Are we at risk of falling to number two right now?
The challenge with all this is to try and figure out what number one means. What does number two mean? What is the metric for success? China has made the first launch in putting a significant compute constellation up in space. We should not let them have that while we’re still thinking about it; we need to get there first. Why? Because if you can have compute in space—and there’s a lot of ifs in what they’re postulating they’re going to do, and I’m not entirely sure that they can do it—if they can have really significant compute capacity in space with very, very low latency down to the ground, they can essentially embed AI into much cheaper, much simpler systems.
Take quantum. If the threat of breaking encryption through quantum is as real as many of us believe it is, you don’t want China to be able to break all of our encryption, and us not being able to break theirs. The price for that is tremendous. It would limit our options. They’re making significant investments, and they’re accelerating; I believe in most of these areas, we’re still ahead.
When you start talking about compute power in space, I wonder to what extent the field of battle will shift to there?
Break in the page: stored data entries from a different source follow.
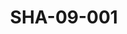 ---
pid: SHA-09-001
title: SHA-09-001
language: ar
collection: شرحبيل احمد
original_label: 
rights: شرحبيل احمد
location_of_original: شرحبيل احمد
photographer_or_studio: 
scanned_from: photograph 7.5 by 8.9
_date: '1964'
location: جنوب السودان
description: فرقة شرحبيل احمد واخرون امام حافلة
additional_notes: 
permission_display: 'yes'
on_server: 'no'
on_website: 'no'
permalink: "/archive/ar/sha-09-001.html"
layout: photo-page
---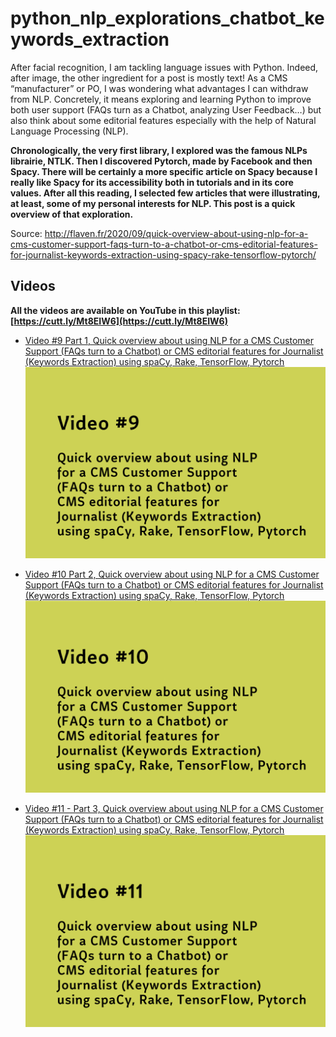 # python_nlp_explorations_chatbot_keywords_extraction

After facial recognition, I am tackling language issues with Python. Indeed, after image, the other ingredient for a post is mostly text! As a CMS “manufacturer” or PO, I was wondering what advantages I can withdraw from NLP. Concretely, it means exploring and learning Python to improve both user support (FAQs turn as a Chatbot, analyzing User Feedback…) but also think about some editorial features especially with the help of Natural Language Processing (NLP).


**Chronologically, the very first library, I explored was the famous NLPs librairie, NTLK. Then I discovered Pytorch, made by Facebook and then Spacy. There will be certainly a more specific article on Spacy because I really like Spacy for its accessibility both in tutorials and in its core values. After all this reading, I selected few articles that were illustrating, at least, some of my personal interests for NLP. This post is a quick overview of that exploration.**


Source: <a href="http://flaven.fr/2020/09/quick-overview-about-using-nlp-for-a-cms-customer-support-faqs-turn-to-a-chatbot-or-cms-editorial-features-for-journalist-keywords-extraction-using-spacy-rake-tensorflow-pytorch/" target="_blank">http://flaven.fr/2020/09/quick-overview-about-using-nlp-for-a-cms-customer-support-faqs-turn-to-a-chatbot-or-cms-editorial-features-for-journalist-keywords-extraction-using-spacy-rake-tensorflow-pytorch/</a>


## Videos

**All the videos are available on YouTube in this playlist: [https://cutt.ly/Mt8EIW6](https://cutt.ly/Mt8EIW6)**

- [Video #9 Part 1, Quick overview about using NLP for a CMS Customer Support (FAQs turn to a Chatbot) or CMS editorial features for Journalist (Keywords Extraction) using spaCy, Rake, TensorFlow, Pytorch](https://www.youtube.com/watch?v=LNqYJzeHhPw)
[![Video #9 Part 1, Quick overview about using NLP for a CMS Customer Support (FAQs turn to a Chatbot) or CMS editorial features for Journalist (Keywords Extraction) using spaCy, Rake, TensorFlow, Pytorch](python_nlp_explorations_chatbot_keywords_extraction_part_1_9.png)](https://www.youtube.com/watch?v=LNqYJzeHhPw)


- [Video #10 Part 2, Quick overview about using NLP for a CMS Customer Support (FAQs turn to a Chatbot) or CMS editorial features for Journalist (Keywords Extraction) using spaCy, Rake, TensorFlow, Pytorch](https://www.youtube.com/watch?v=g1B8kxQrhh0)
[![Video #10 Part 2, Quick overview about using NLP for a CMS Customer Support (FAQs turn to a Chatbot) or CMS editorial features for Journalist (Keywords Extraction) using spaCy, Rake, TensorFlow, Pytorch](python_nlp_explorations_chatbot_keywords_extraction_part_2_10.png)](https://www.youtube.com/watch?v=g1B8kxQrhh0)



- [Video #11 - Part 3, Quick overview about using NLP for a CMS Customer Support (FAQs turn to a Chatbot) or CMS editorial features for Journalist (Keywords Extraction) using spaCy, Rake, TensorFlow, Pytorch](https://www.youtube.com/watch?v=h5RELqZV2AU)
[![Video #11 - Part 3, Quick overview about using NLP for a CMS Customer Support (FAQs turn to a Chatbot) or CMS editorial features for Journalist (Keywords Extraction) using spaCy, Rake, TensorFlow, Pytorch](python_nlp_explorations_chatbot_keywords_extraction_part_3_11.png)](https://www.youtube.com/watch?v=h5RELqZV2AUs)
I think we’re already talking about five war-fighting domains. You have sea, ground, air, cyber, and space, and all five of those interact, so I think the risk is real. I could certainly argue that it’s a bad thing to militarize anything, but to unilaterally disarm is worse. The reality is these capabilities in space have commercial applications and feed economic growth. China in particular understands the strategic value of space—and they’re going to look for dominance. We need to accelerate ourselves. It’s the same thing with AI. The question is not, Can we slow them down? The question is, Can we move faster than they can?
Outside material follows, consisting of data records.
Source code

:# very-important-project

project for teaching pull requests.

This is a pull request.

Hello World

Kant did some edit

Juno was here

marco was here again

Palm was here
Has the conversation been shifting in the direction it needs to?
I think it has. There’s now a much greater interest on the part of the private sector to engage in these discussions. Back in 2017, I had the experience of being personally sanctioned by Iran. We didn’t know what it meant. For a while, my kids were not allowed to ride the school bus, and they had security details and all of that because you just don’t know. But the point is, if Iran did that, it’s because they understood the role we played in these critical missions. That was the time where most of Silicon Valley and tech companies were saying, Government is not for us. You know, our stuff cannot be used in the national defense and all of that. I am really happy that that conversation has shifted.
Tech companies want to engage, and government is understanding that they need to work differently with the private sector to enable that. Government should behave as an early adopter of these technologies. If you look at the experience with cloud, by the time the government got into cloud, the private sector was already there. And the downside of that is these clouds were not architected to meet the exacting security needs that the government has—even to this day. Because the core architecture did not have this in the initial requirements, they’re playing catch up.
It would have been a lot better if the government had moved together with the private sector and said, “We want to adopt this technology. We are going to be a big customer, and this is what we need.” When you get to autonomy, robotics, physical AI, quantum, I would want the government to again be at the table saying, “We want to be, we’re going to use a lot of this, and this is what we need to be able to use it. We want it to be responsible and safe and have a set of safeguards, and we want you to build those into the code on day one, as opposed to trying to apply it 10 years from now, when we get around to buying it.”
What doyou think business leaders need to know right now about Iran?
Geopolitics are increasingly interconnected. When I traveled to Taiwan—which was in the early days of post October 7, and Ukraine was well underway—I was really surprised by the level of scrutiny that Taiwan had over everything that’s happening. It was shaping their policy. I assume it was shaping Chinese policy as well. What’s happening in Iran will probably shape the policies of China, of Russia, and of other actors, including our own—given the understanding that these things are so interconnected.
In what way?
Will Iran accelerate their cyberattacks? Will their proxies in the region accelerate in some way? Will other state actors, say North Korea, take advantage of the fact that so many resources are going towards Iran to do something? The place that we all need to be most concerned about is cyberspace, because it’s faster acting.
A lot ofCEOs are spending more time in Washington now. Any advice?
The most important thing is to engage. I will talk to anybody who will talk to me. I learn everything from every conversation. And sometimes I learn more from their questions than I learn from my answers. But it also is an opportunity to ask questions. So I think consistent, persistent engagement, very broad engagement. Who’s relevant today, who’s relevant tomorrow, the political process will dictate that, so you can’t get narrowly focused.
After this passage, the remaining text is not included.